耳をふさいで夜を走る
著者名:石持浅海(著)
出版社:徳間書店
出版年:2008.06
ISBN :9784198625405
「君はアルラウネを引き抜いたのか?」
この石持浅海の「耳をふさいで夜を走る」も、評価の分かれている作品。
私は◎でした。
「あちら側」と「こちら側」の物語。
お話は・・・
並木直俊は、決意した。三人の人間を殺す。完璧な準備を整え、自らには一切の嫌疑がかからないような殺害計画で。標的は、谷田部仁美、岸田麻理江、楠木幸。いずれ劣らぬ、若き美女たちである。倫理?命の尊さ?違う、そんな問題ではない。「破滅」を避けるためには、彼女たちを殺すしかない…!!しかし、計画に気づいたと思われる奥村あかねが、それを阻止しようと動いたことによって、事態は思わぬ方向に転がりはじめる…。
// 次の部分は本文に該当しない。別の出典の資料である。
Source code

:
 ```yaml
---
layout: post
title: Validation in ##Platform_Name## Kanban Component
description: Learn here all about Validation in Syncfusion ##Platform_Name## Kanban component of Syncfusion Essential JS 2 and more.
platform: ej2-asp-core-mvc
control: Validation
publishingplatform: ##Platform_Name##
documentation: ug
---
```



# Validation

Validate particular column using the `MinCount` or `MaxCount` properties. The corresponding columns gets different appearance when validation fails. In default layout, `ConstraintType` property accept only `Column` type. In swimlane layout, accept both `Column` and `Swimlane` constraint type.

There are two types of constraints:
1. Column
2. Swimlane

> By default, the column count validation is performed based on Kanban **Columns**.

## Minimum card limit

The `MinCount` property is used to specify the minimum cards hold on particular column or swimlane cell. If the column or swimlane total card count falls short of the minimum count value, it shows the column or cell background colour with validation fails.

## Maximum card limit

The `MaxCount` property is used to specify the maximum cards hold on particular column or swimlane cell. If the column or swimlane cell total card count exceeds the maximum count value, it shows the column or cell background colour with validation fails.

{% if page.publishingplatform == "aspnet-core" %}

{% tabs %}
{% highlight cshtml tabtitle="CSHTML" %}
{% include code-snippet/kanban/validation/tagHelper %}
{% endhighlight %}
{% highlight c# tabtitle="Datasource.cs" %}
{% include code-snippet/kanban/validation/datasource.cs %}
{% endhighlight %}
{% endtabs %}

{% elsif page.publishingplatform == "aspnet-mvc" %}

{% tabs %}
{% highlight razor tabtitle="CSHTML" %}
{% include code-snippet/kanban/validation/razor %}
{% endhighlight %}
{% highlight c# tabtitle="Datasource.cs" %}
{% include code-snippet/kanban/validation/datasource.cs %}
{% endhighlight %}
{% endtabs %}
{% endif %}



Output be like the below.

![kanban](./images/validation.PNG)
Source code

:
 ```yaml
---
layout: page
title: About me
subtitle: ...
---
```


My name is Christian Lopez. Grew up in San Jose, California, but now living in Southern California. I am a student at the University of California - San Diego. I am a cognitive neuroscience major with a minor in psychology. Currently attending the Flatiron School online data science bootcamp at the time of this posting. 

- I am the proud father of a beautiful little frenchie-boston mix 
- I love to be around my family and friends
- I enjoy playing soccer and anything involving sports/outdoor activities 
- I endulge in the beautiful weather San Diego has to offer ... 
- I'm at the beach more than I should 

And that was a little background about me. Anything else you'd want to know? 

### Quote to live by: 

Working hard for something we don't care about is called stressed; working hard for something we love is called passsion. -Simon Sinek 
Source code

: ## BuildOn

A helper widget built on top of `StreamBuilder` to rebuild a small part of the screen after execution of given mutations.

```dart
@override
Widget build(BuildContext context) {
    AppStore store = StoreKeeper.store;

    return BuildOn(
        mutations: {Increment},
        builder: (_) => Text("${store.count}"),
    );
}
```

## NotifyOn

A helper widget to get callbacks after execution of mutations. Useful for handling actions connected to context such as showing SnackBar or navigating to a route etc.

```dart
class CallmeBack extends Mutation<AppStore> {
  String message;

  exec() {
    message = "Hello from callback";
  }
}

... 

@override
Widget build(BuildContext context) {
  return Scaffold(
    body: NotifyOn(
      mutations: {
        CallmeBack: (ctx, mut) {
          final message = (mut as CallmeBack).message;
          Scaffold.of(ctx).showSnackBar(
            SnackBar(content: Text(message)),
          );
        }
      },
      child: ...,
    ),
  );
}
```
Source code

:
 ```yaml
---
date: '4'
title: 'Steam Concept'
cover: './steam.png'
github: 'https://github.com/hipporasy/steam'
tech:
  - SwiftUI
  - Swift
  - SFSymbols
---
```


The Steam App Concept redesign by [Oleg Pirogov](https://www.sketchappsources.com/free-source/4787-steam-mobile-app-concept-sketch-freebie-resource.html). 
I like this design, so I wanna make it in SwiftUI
本格ミステリーの気鋭が初めて挑んだ、戦慄の連続殺人ストーリー。
石持ダメって人は、石持独特の倫理観に拒否反応が出てるんでしょうねえ。
「月の扉」の座間味くんしかり、「扉は閉ざされたまま」の優佳チャンしかり。
この「耳をふさいで夜を走る」の主人公・並木は、さらに上を行くキャラだし。
なにせ、殺人前に自分の精神安定度を測るために歯磨きをするわ、殺した後に必ず勃起するわ、それを抑えるために死姦しようとするわで、とても感情移入できるキャラではありません。
が、しかーし!!
それこそが、この作品の、そして作者・石持浅海の素晴らしさ!!
「あちら側」と「こちら側」。
「犯罪者」と「被害者」。
止むをえない動機により、殺人に走る並木。読者は動機の見えないまま、並木の殺人につき合わされます。
いやいやながらも、「犯罪者側」に強制的に立たされるわけです。
そして、並木には感情移入出来ないまでも、その殺人動機が明らかになるにつれて、必要な殺人であることが分かってきます。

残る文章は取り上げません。